Post by Keith Rogers » Fri Jan 20, 2017 3:51 am
Hello everyone. I am what everyone would call a natural and there is no one that I personally know who is as good at it as me. I am 5'7, 150 lbs, average looking. So what I am doing here? Well one of my friends reads pick up books and made me aware of this community. I have been reading stuff for a month or so and decided to post my methods and philosophy about women.
I will compare and contrast some ideas and criticize others. This is not to bash or glorify any line of thought but more to reflect on what I know personally and from other natural friends. I will discuss some myths and some rules i follow too. You might see some stuff that's not discussed in mainstream dating or Pua. Ok here we go...
Myth no.1 : Hot women are difficult and average ones are easy. Not true at all. Some of the 10s I banged were the easiest. I have been rejected by butt ugly and average chicks but accepted by superhot ones. How easy a woman is has nothing to do with her anatomy but more to do with her personal beliefs, environment and upbringing.
Myth no.2: Nice guys don't get laid a lot. Biggest bull ever. I don't know who or what started this myth. Perhaps its go to do with that fact that people always focus on what jerks/assholes/loud mouths are doing and ignore everything else. Reality is when that hot chick started dating the jerk he acted like a nice dude. After 2 months he started showing his true colors.
There is no way to tell simply by looking at a guy whether he gets laid or not. Some of the best I know are very average and u would never guess. Nice guy naturals just fly under the radar and dont raise any red flags. Thats what makes them dangerous. If u saw me talking to your girlfriend, you wouldn't think much of it. Also i know many guys who consider themselves 'nice' but don't know they come off as creepy. I doesn't matter what u think in ur mind, its important how the woman perceives you.
Myth 3: You have to be honest all the time. In my opinion, if u wanna get laid with tonnes of women u have to lie/embellish truth upto an extent. Obviously this doesnt work if u are looking for a relationship, but just to get laid? Who cares what u say. No average guy has the lifestyle/resources to interest lot of women so u have to make some stuff up. Its just that your stories need to be grounded that's all. Like if u play an instrument, you can say u used to be in a local band. Everything in life is a racket so don't feel like oh thats not me.
Ok now onto to my rules of pickup:
1. Shut your mouth. Now this might seem weird especially when so many men are learning how to talk to girls. Yes u must be able to say a few things here and there but in my experience nothing makes the women run away more than you running your mouth. Ask a question or two, give some info on yourself but thats just 10%. 90% let the woman talk.
2. Dont cold approach: Its too much of a numbers game. You will get shot down a lot and too big of a hit on the ego/energy. Neither me or any natural friends cold approach. Let the DTF girls come to you. And come they will in droves if u know what to do.

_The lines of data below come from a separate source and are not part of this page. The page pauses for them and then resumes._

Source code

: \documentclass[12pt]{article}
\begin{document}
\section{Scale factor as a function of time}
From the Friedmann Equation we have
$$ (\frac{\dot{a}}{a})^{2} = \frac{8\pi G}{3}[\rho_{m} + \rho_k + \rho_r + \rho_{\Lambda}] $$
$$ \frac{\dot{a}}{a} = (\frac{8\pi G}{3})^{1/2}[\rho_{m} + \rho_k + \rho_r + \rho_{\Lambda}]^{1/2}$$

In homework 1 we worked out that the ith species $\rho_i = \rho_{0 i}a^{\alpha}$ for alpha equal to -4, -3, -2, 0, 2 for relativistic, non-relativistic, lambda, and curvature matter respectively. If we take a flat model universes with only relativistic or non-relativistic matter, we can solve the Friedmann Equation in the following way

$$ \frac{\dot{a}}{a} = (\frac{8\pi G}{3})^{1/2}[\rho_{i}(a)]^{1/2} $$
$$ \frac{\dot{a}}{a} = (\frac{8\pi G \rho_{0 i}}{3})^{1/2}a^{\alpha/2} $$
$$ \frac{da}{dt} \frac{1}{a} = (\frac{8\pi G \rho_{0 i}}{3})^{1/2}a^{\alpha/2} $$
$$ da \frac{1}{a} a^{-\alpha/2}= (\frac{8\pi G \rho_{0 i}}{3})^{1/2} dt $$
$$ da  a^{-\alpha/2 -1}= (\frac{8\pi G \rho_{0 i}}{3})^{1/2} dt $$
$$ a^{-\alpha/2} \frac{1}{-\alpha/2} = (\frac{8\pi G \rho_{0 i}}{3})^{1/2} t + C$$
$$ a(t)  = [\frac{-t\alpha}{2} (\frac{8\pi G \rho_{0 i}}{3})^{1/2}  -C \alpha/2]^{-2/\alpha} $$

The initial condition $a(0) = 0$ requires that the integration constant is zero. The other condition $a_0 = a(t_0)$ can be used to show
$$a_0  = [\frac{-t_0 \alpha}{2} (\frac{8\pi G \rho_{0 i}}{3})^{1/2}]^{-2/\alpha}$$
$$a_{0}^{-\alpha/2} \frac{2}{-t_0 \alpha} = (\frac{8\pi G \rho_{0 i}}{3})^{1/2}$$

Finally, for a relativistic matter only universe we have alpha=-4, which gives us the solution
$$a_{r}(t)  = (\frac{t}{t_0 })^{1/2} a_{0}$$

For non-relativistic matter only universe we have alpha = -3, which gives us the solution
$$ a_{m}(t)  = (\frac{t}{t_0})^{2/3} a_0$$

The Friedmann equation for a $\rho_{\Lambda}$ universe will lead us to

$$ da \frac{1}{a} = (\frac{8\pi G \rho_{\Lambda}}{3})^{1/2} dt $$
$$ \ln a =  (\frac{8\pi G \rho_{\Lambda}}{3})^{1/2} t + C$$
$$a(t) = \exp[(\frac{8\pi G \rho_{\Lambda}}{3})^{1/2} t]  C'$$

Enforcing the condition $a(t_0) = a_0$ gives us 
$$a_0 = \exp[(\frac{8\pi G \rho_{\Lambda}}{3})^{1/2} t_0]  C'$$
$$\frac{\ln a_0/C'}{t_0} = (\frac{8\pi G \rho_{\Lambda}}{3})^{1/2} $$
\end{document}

My suggestions are do some activity and make it look like fun. Going to a regular bar or club and just standing around like an idiot with drinks is the worst u can do. I am good at pool. Me and my buddies go to places where they have pool tables and fuseball and we just play and have fun. DTF chicks will come ask if they can play with us shortly. Another natural buddy is a dancer. Another one sings kareoke and chicks go to him. And no he is not a good singer if u r wondering. Another natural hosts parties with sexual themes. You get the idea.
3. Less is more: Too much texting/calls most always will lead to a flake. Doesnt matter if u r not desperate or being funny. Keep it very minimum. Also keep in mind that after you set up a meeting don't contact her the day of the meeting. This might cause her to reply 'OH, sorry something came up'. Women are very flaky even in non-dating situations so never chase her. If a girl has to respond to you by saying 'Sorry, blah blah..' means you have chased too much.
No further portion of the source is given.